* _TASK DIRECTIONS_: Copy out all lines from the material that contain the string "ybab".

* _ENTRIES SUPPLIED_:
====
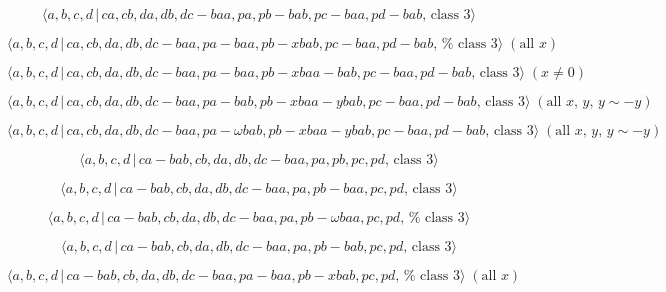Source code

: \documentclass[10pt]{article}
\begin{document}
\begin{equation}
\langle a,b,c,d\,|\,ca,cb,da,db,dc-baa,pa,pb-bab,pc-baa,pd-bab,\,\text{class 
}3\rangle  \tag{7.3493}
\end{equation}

\begin{equation}
\langle a,b,c,d\,|\,ca,cb,da,db,dc-baa,pa-baa,pb-xbab,pc-baa,pd-bab,\,\text{%
class }3\rangle \;(\text{all }x)  \tag{7.3494}
\end{equation}

\begin{equation}
\langle a,b,c,d\,|\,ca,cb,da,db,dc-baa,pa-baa,pb-xbaa-bab,pc-baa,pd-bab,\,%
\text{class }3\rangle \;(x \neq 0)  \tag{7.3495}
\end{equation}

\begin{equation}
\langle a,b,c,d\,|\,ca,cb,da,db,dc-baa,pa-bab,pb-xbaa-ybab,pc-baa,pd-bab,\,%
\text{class }3\rangle \;(\text{all }x,\,y,\,y\sim -y)  \tag{7.3496}
\end{equation}

\begin{equation}
\langle a,b,c,d\,|\,ca,cb,da,db,dc-baa,pa-\omega
bab,pb-xbaa-ybab,pc-baa,pd-bab,\,\text{class }3\rangle \;(\text{all }%
x,\,y,\,y\sim -y)  \tag{7.3497}
\end{equation}

\begin{equation}
\langle a,b,c,d\,|\,ca-bab,cb,da,db,dc-baa,pa,pb,pc,pd,\,\text{class }%
3\rangle  \tag{7.3498}
\end{equation}

\begin{equation}
\langle a,b,c,d\,|\,ca-bab,cb,da,db,dc-baa,pa,pb-baa,pc,pd,\,\text{class }%
3\rangle  \tag{7.3499}
\end{equation}

\begin{equation}
\langle a,b,c,d\,|\,ca-bab,cb,da,db,dc-baa,pa,pb-\omega baa,pc,pd,\,\text{%
class }3\rangle  \tag{7.3500}
\end{equation}

\begin{equation}
\langle a,b,c,d\,|\,ca-bab,cb,da,db,dc-baa,pa,pb-bab,pc,pd,\,\text{class }%
3\rangle  \tag{7.3501}
\end{equation}

\begin{equation}
\langle a,b,c,d\,|\,ca-bab,cb,da,db,dc-baa,pa-baa,pb-xbab,pc,pd,\,\text{%
class }3\rangle \;(\text{all }x)  \tag{7.3502}
\end{equation}
\end{document}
====
* _EXERCISE RESULT_:
\langle a,b,c,d\,|\,ca,cb,da,db,dc-baa,pa-bab,pb-xbaa-ybab,pc-baa,pd-bab,\,%
bab,pb-xbaa-ybab,pc-baa,pd-bab,\,\text{class }3\rangle \;(\text{all }%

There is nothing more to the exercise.